My jokes
Jerry: My dad got into a fight on a plane.
Jeremy: That's just *plane* crazy!
The bright side of this pandemic is now both my hands look equally chapped and raw.
My mom said that I don't listen to homophones, but then I said, "No, I listen to headphones."
My brother has a fucking ass and I wake up to him twerking.
In fright, I saw my faceless soul! Never imagined it could run that fast!
Memes
What did the substrate say to the active site?
"C'mon baby, we fit together, open my door lock to f**kin' key."
Hi, my name's Dixy.
Dixy Normis.
My friend told me I should be a stand up comedian but... I prefer sitting.
My father can take a joke because he made one.
"There are 20 letters in the alphabet, correct?"
"No, it's 26."
"Oh, I forgot, you are a cutie."
"You're missing one more."
"I'll give you the D later."
"....come to my office at 1pm ASAP."
I remember my grandfather's last words:
"Are you holding the ladder?"
Grandma: "Y’know, I used to be in this wheelchair cause of back pain. But ever since I met Spence, the pain went to my legs. At least my back is fixed!"
What's the difference between my father and acne?
Acne waited for me to be a teenager before coming on my face.
My life. BAHAHAHHAHHAHAHHAHAHHHA
My friend was getting bullied so I went over and asked him to stop. It went a little bit like this:
Me: Dude, leave her alone. Him: Beat it, b*tch. *lots of arguing and swearing* Me: Ya know! The smartest thing that ever came outta your mouth was probably a penis. Him: *walks away*
Little Johnny attends school regularly and often brings a box of sultanas as a gift to his favorite teacher.
One morning Little Johnny attends class without a box of sultanas.
The teacher enquires, why Johnny "where is my box of sultanas?"
Johnny replied, "Sorry, miss, my rabbit died."
My Grandma, like any other, got an APPLE IPHONE 12, but as we all know, we get dumb, and so we buy a phone. My grandma did not even know how to use it. She even said, "How do I go on Google?" I told her, "YOU CAN'T!" My grandma was, like, "Yeah right, how do I do it?"
Comment down below, does your grandma do this?
Answering a knock at my door, I see a vacuum cleaner salesman who proceeds to tip a huge bucket of shit all over my carpet, before proclaiming any trace this hoover doesn't remove I will personally eat myself.
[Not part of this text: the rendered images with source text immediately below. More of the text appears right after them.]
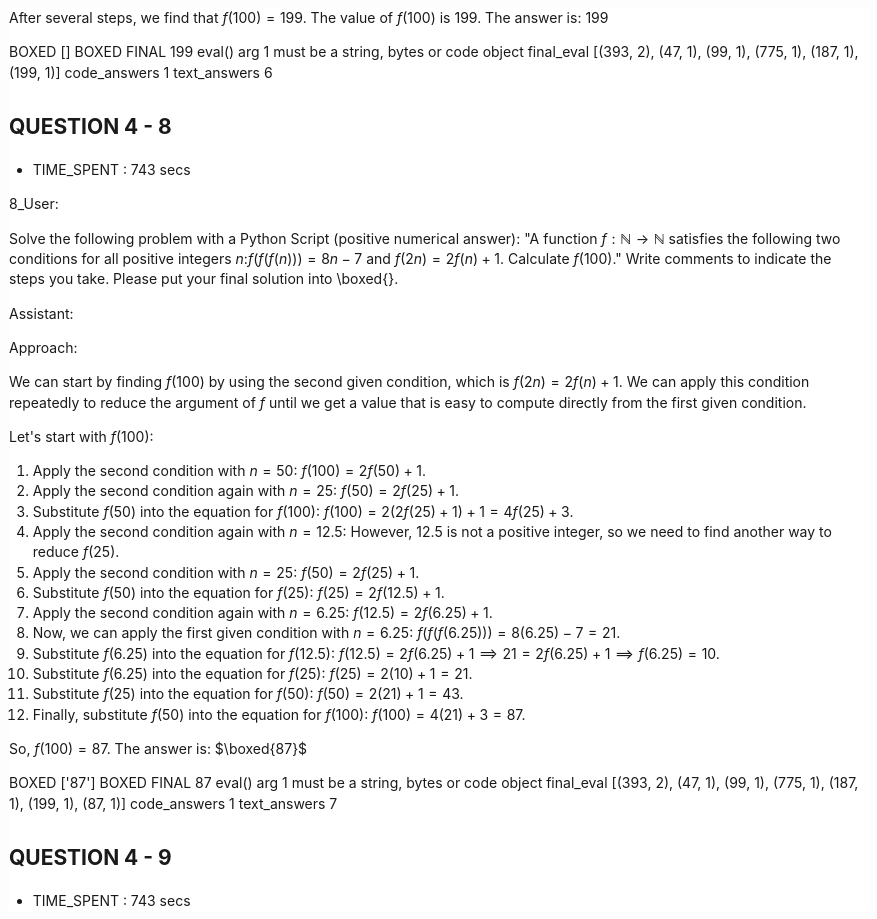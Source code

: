 After several steps, we find that $f(100) = 199$.
The value of $f(100)$ is $199$. The answer is: $199$

BOXED []
BOXED FINAL 199
eval() arg 1 must be a string, bytes or code object final_eval
[(393, 2), (47, 1), (99, 1), (775, 1), (187, 1), (199, 1)]
code_answers 1 text_answers 6



## QUESTION 4 - 8 
- TIME_SPENT : 743 secs

8_User:

Solve the following problem with a Python Script (positive numerical answer):
"A function $f: \mathbb N \to \mathbb N$ satisfies the following two conditions for all positive integers $n$:$f(f(f(n)))=8n-7$ and $f(2n)=2f(n)+1$. Calculate $f(100)$."
Write comments to indicate the steps you take. Please put your final solution into \boxed{}.

Assistant:

Approach:


We can start by finding $f(100)$ by using the second given condition, which is $f(2n) = 2f(n) + 1$. We can apply this condition repeatedly to reduce the argument of $f$ until we get a value that is easy to compute directly from the first given condition.

Let's start with $f(100)$:

1. Apply the second condition with $n = 50$: $f(100) = 2f(50) + 1$.
2. Apply the second condition again with $n = 25$: $f(50) = 2f(25) + 1$.
3. Substitute $f(50)$ into the equation for $f(100)$: $f(100) = 2(2f(25) + 1) + 1 = 4f(25) + 3$.
4. Apply the second condition again with $n = 12.5$: However, $12.5$ is not a positive integer, so we need to find another way to reduce $f(25)$.
5. Apply the second condition with $n = 25$: $f(50) = 2f(25) + 1$.
6. Substitute $f(50)$ into the equation for $f(25)$: $f(25) = 2f(12.5) + 1$.
7. Apply the second condition again with $n = 6.25$: $f(12.5) = 2f(6.25) + 1$.
8. Now, we can apply the first given condition with $n = 6.25$: $f(f(f(6.25))) = 8(6.25) - 7 = 21$.
9. Substitute $f(6.25)$ into the equation for $f(12.5)$: $f(12.5) = 2f(6.25) + 1 \implies 21 = 2f(6.25) + 1 \implies f(6.25) = 10$.
10. Substitute $f(6.25)$ into the equation for $f(25)$: $f(25) = 2(10) + 1 = 21$.
11. Substitute $f(25)$ into the equation for $f(50)$: $f(50) = 2(21) + 1 = 43$.
12. Finally, substitute $f(50)$ into the equation for $f(100)$: $f(100) = 4(21) + 3 = 87$.

So, $f(100) = 87$. The answer is: $\boxed{87}$

BOXED ['87']
BOXED FINAL 87
eval() arg 1 must be a string, bytes or code object final_eval
[(393, 2), (47, 1), (99, 1), (775, 1), (187, 1), (199, 1), (87, 1)]
code_answers 1 text_answers 7



## QUESTION 4 - 9 
- TIME_SPENT : 743 secs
"Well, I hope you're hungry," I replied, "'cause they cut off my electric this morning!"
Hello, are you there?
Yes, who are you?
My name is Watt.
What’s your name?
Watt’s my name.
Yes, what is your name?
My name is John Watt.
John What?
Yes, are you Jones?
No, I’m Knott.
Will you tell me your name?
Will Knott.
Why not?
My name is Knott.
Not what?
Not Watt, Knott!
*hangs up*
A man comes to an assassin who charges $1000 per shot. He tells the assassin, "My wife's been cheating on me. I want you to shoot her in the head and shoot the guy in the dick." When they arrive, they wait. The man asks why he hasn't taken the shot. The assassin says, "I know how I can save you $1000."